The art on the people is unique, and I admit that I wasn’t initially into it the first time I read through this. However, when I realized how good the bike and background art was, I ended up growing to like the character art as well. Halfway through my initial read-through, I have no clue what I was thinking at first, these characters look great. Bubbly but detailed. In short, amazing.
But, how’s the story? The art can be good all day long, but if it doesn’t have a compelling story, you won’t last to the next page. Thankfully, it manages to be engaging for its entirety, and at just nine chapters, it doesn’t overstay its welcome. Although, part of me wishes it did a little bit.
Taking the approach of two girls developing a friendship through motorcycles is a novel idea that I never really thought of before. Interesting yet not exactly out of left field, with a lot of potential to explore, which I feel like Girl’s Ride manages to succeed in. Since these girls ride bikes, we get to see them explore areas and settings outside the typical Japanese neighborhood and highschool backdrops. In fact, we hardly spend time any time at the school they attend. And the art also manages to keep up, the bikes in action are great and the background art is varied and stellar as well. We go from a Japanese highschool to the beach to the mountains to a stormy horizon. Dang it, I’m going off about the art again.
The story itself is as sweet as it is simple, mostly serving as a vehicle (haha) for our two characters to meet and become friends. Since this is a slice-of-life story, Nan and Sei don’t do much outside riding their bikes somewhere and enjoying their time there. However, don’t let that summarization deter you into thinking that’s a bad thing. Thankfully, the characters are appealing and cute enough to carry the manga along. Of course, some drama comes into play in the later chapters, but I’ll get into that a little bit later.
Nobeyama Sei is a new student to the school, transferring due to her father’s work. Like many manga protagonists before her, she’s known for her goofy and klutzy nature. She immediately befriends the popular and cool Kiyosato Nan, and gets her into riding motorcycles. What starts from here is a genuinely syrupy friendship.
The dynamic between the two girls is pretty good, the natural progression of a budding friendship feels real and fun to observe, especially with the girls’ quirks. Nan is usually the more cool and confident of the two, but when they’re on their bikes, that dynamic flips. It ends up getting explored a bit throughout the manga, which I thought was a nice touch.
But I know what everyone’s thinking. Does their relationship kick it up to another gear? (Sorry.)

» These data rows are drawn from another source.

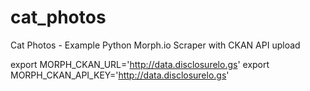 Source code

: cat_photos
==========

Cat Photos - Example Python Morph.io Scraper with CKAN API upload

export MORPH_CKAN_URL='http://data.disclosurelo.gs'
export MORPH_CKAN_API_KEY='http://data.disclosurelo.gs'
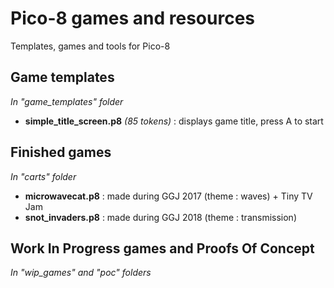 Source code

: # Pico-8 games and resources

Templates, games and tools for Pico-8

## Game templates
_In "game_templates" folder_
* __simple_title_screen.p8__ _(85 tokens)_ : displays game title, press A to start

## Finished games
_In "carts" folder_
* __microwavecat.p8__ : made during GGJ 2017 (theme : waves) + Tiny TV Jam
* __snot_invaders.p8__ : made during GGJ 2018 (theme : transmission)
 
## Work In Progress games and Proofs Of Concept
_In "wip_games" and "poc" folders_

In terms of the actual amount of yuri in this manga, there definitely is some, but not how you’d expect. Halfway through the story, a ‘rival’ of sorts comes in to shake things up. She’s there and gone pretty much all in the same chapter, but it does seem to lay the groundwork for something more to develop between Nan and Sei. Fortunately, the drama the character brings isn’t terribly heavy-handed, and is resolved quite easily, keeping in tone with the manga’s light nature. But it does set something up, and give us as readers a certain expectation. Does it deliver?
To keep it simple; no. Or rather, it’s an implication. I know that word may boil the blood of many yuri fans who love confirmed relationships, and I won’t lie, I was somewhat disappointed when I got to the end. I know it’s hard, but if you can try to appreciate this story as a growth of a deep and meaningful friendship, or if you tighten your yuri googles enough, you’ll might be able to get something out of this ending. It is hilariously sweet though, albeit a tad bitter. The action that occurs as the climax of the story will have you both laughing at the ridiculousness of it while appreciating the characters’ motivations.

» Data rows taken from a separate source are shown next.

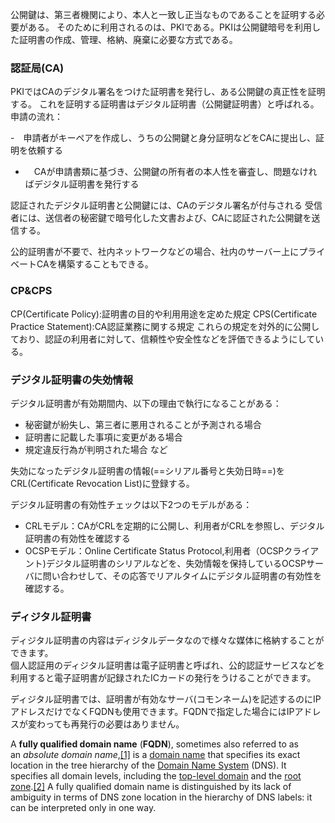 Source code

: 公開鍵は、第三者機関により、本人と一致し正当なものであることを証明する必要がある。
そのために利用されるのは、PKIである。PKIは公開鍵暗号を利用した証明書の作成、管理、格納、廃棄に必要な方式である。

### 認証局(CA)
PKIではCAのデジタル署名をつけた証明書を発行し、ある公開鍵の真正性を証明する。
これを証明する証明書はデジタル証明書（公開鍵証明書）と呼ばれる。
申請の流れ：

-　申請者がキーペアを作成し、うちの公開鍵と身分証明などをCAに提出し、証明を依頼する
- 　CAが申請書類に基づき、公開鍵の所有者の本人性を審査し、問題なければデジタル証明書を発行する

認証されたデジタル証明書と公開鍵には、CAのデジタル署名が付与される
受信者には、送信者の秘密鍵で暗号化した文書および、CAに認証された公開鍵を送信する。

公的証明書が不要で、社内ネットワークなどの場合、社内のサーバー上にプライベートCAを構築することもできる。

### CP&CPS
CP(Certificate Policy):証明書の目的や利用用途を定めた規定
CPS(Certificate Practice Statement):CA認証業務に関する規定
これらの規定を対外的に公開しており、認証の利用者に対して、信頼性や安全性などを評価できるようにしている。

### デジタル証明書の失効情報
デジタル証明書が有効期間内、以下の理由で執行になることがある：
- 秘密鍵が紛失し、第三者に悪用されることが予測される場合
- 証明書に記載した事項に変更がある場合
- 規定違反行為が判明された場合
  など

失効になったデジタル証明書の情報(==シリアル番号と失効日時==)をCRL(Certificate Revocation List)に登録する。

デジタル証明書の有効性チェックは以下2つのモデルがある：
- CRLモデル：CAがCRLを定期的に公開し、利用者がCRLを参照し、デジタル証明書の有効性を確認する
- OCSPモデル：Online Certificate Status Protocol,利用者（OCSPクライアント)デジタル証明書のシリアルなどを、失効情報を保持しているOCSPサーバに問い合わせして、その応答でリアルタイムにデジタル証明書の有効性を確認する。

### ディジタル証明書

ディジタル証明書の内容はディジタルデータなので様々な媒体に格納することができます。  
個人認証用のディジタル証明書は電子証明書と呼ばれ、公的認証サービスなどを利用すると電子証明書が記録されたICカードの発行をうけることができます。

ディジタル証明書では、証明書が有効なサーバ(コモンネーム)を記述するのにIPアドレスだけでなくFQDNも使用できます。FQDNで指定した場合にはIPアドレスが変わっても再発行の必要はありません。

A **fully qualified domain name** (**FQDN**), sometimes also referred to as an _absolute domain name_,[[1]](https://en.wikipedia.org/wiki/Fully_qualified_domain_name#cite_note-RFC1035-1) is a [domain name](https://en.wikipedia.org/wiki/Domain_name "Domain name") that specifies its exact location in the tree hierarchy of the [Domain Name System](https://en.wikipedia.org/wiki/Domain_Name_System "Domain Name System") (DNS). It specifies all domain levels, including the [top-level domain](https://en.wikipedia.org/wiki/Top-level_domain "Top-level domain") and the [root zone](https://en.wikipedia.org/wiki/DNS_root_zone "DNS root zone").[[2]](https://en.wikipedia.org/wiki/Fully_qualified_domain_name#cite_note-2) A fully qualified domain name is distinguished by its lack of ambiguity in terms of DNS zone location in the hierarchy of DNS labels: it can be interpreted only in one way.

There are a few extra chapters at the end of this manga, but unlike other manga I’ve reviewed, in which there were after stories that show the couple a few years down the road, this was more ‘snapshots’ of simple moments between Nan and Sei. And truth be told, these cute and simple moments, even if there is no ‘punchline’ or ‘point’, is when Girl’s Ride is at its strongest.
Apologies for keeping this review disorganized and vague, but I really feel like this is a manga I recommend going into with knowing as little as possible. It’s not deeper than a well or anything, but its inherently fluffiness is something to behold, and enjoy going into blind. There’s some light drama that bog an otherwise smooth ride, but it’s mostly a means to an end, a small bump to move the plot along in a certain direction. And while some may not like where the manga ultimately ends up, it really was more about the journey than the destination for Girl’s Ride. I’d give this manga a 7/10.
And on that note, Merry Christmas, Yuri Nation! I hope you all have a nice and warm holiday break, and can enjoy it with a little bit of delicious yuri. 2015 was a really good year, and I thank you all for letting me have my own little corner to review manga, and I especially thank the OG himself. Let’s go and work hard to make 2016 even better!